### Aim of the exercise
How many lines in the entries below include the word "caption"? Respond with the number only.

Excerpts from a dataset
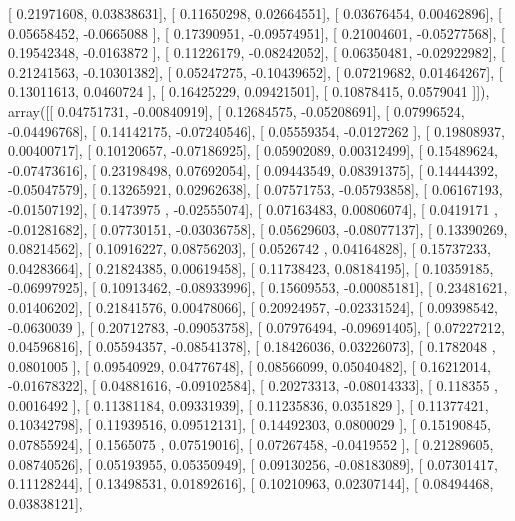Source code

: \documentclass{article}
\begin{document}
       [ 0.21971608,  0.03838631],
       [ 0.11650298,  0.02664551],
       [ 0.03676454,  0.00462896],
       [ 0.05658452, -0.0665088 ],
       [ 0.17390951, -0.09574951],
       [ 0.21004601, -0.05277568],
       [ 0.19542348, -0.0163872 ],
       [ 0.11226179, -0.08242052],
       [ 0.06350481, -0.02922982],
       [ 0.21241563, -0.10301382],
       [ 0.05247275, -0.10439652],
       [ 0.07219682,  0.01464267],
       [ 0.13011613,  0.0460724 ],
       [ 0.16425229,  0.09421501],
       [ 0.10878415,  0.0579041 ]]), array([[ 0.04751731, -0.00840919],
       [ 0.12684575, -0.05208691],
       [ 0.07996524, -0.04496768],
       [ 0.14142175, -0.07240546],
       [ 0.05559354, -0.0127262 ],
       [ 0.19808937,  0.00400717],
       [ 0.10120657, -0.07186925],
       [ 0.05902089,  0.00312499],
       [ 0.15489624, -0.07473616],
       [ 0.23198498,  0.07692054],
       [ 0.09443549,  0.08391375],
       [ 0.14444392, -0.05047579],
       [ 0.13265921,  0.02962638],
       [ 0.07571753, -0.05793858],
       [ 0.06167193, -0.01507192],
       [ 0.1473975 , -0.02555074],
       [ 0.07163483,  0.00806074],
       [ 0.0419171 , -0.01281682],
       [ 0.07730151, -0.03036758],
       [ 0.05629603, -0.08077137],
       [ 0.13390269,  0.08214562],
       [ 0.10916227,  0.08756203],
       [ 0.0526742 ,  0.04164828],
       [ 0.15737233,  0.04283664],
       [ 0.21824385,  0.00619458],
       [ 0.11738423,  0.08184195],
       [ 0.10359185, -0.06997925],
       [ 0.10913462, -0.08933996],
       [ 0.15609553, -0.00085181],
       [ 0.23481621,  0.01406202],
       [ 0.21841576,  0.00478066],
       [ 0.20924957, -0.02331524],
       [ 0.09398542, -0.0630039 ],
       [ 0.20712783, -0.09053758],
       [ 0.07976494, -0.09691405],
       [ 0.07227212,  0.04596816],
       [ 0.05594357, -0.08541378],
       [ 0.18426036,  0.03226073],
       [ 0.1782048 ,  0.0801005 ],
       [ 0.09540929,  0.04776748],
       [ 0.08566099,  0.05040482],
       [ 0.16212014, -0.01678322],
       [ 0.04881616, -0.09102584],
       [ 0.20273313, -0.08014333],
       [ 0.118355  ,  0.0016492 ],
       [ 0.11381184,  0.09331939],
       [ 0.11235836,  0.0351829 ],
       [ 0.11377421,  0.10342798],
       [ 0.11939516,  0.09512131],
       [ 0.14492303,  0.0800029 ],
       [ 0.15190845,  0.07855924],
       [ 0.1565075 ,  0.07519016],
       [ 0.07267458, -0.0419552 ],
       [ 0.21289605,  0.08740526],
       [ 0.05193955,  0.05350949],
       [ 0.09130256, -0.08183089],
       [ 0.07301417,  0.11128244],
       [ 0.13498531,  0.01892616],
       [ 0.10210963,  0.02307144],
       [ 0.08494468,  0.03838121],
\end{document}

...

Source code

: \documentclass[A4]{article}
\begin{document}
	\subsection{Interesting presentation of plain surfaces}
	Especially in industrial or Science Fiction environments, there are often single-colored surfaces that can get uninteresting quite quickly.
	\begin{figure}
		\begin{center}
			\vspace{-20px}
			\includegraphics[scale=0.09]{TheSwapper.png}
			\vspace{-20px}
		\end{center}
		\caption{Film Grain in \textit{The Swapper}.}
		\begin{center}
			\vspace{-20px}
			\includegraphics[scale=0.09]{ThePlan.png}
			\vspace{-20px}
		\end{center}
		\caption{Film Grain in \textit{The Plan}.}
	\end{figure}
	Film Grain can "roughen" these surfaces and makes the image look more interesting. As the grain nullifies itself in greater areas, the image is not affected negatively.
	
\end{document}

### Task answer
2